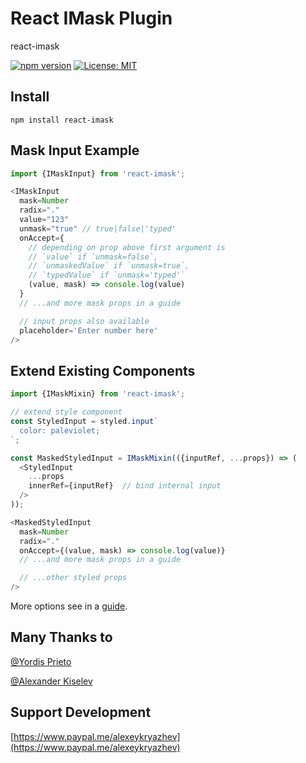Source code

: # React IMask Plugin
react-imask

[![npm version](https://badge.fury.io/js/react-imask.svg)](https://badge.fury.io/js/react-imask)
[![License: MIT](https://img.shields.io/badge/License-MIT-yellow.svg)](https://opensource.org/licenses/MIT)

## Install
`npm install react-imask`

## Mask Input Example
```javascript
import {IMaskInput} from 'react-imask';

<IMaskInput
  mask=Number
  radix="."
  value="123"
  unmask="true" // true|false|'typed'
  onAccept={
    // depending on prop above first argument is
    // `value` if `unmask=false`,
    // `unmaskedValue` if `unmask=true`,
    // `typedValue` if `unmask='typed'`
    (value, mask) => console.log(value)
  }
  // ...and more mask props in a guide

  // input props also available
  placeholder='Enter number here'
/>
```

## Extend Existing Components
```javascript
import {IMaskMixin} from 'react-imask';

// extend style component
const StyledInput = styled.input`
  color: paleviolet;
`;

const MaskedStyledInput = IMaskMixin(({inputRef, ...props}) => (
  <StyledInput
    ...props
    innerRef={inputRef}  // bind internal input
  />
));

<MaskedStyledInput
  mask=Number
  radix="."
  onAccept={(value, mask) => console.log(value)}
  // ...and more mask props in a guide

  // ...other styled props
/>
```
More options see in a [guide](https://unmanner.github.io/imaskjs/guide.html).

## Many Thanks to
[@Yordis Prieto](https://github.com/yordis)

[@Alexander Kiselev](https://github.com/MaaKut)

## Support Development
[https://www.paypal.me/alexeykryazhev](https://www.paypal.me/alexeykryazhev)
==
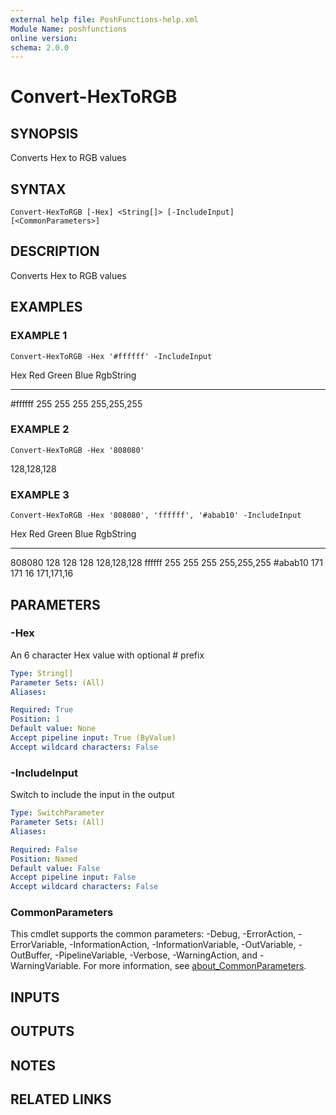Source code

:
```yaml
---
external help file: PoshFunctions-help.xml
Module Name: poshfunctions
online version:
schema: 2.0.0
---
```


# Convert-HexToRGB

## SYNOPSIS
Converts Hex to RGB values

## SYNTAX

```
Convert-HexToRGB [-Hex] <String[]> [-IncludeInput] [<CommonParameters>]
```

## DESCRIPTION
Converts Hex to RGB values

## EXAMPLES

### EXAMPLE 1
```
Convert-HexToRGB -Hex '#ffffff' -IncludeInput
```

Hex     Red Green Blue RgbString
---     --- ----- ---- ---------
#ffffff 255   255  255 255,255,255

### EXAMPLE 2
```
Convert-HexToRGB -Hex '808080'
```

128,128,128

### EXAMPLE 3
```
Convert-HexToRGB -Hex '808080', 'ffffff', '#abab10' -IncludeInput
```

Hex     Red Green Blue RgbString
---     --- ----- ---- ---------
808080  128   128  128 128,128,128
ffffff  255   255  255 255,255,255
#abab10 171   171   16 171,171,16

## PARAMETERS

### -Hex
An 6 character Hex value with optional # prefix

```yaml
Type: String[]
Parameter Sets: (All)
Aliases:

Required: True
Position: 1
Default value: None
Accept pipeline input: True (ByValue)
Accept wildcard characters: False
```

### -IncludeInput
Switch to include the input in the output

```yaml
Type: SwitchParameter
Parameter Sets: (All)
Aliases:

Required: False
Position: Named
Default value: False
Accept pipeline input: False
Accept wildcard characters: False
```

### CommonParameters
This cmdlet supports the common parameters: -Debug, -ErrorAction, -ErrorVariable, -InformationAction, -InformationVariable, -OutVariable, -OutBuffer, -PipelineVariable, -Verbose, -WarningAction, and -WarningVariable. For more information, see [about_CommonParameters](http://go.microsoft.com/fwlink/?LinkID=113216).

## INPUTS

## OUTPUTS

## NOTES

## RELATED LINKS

**Instructions to follow**
Where does "IMaskInput" appear in the records above? Copy every line that has it.

**Response to the task**
import {IMaskInput} from 'react-imask';
<IMaskInput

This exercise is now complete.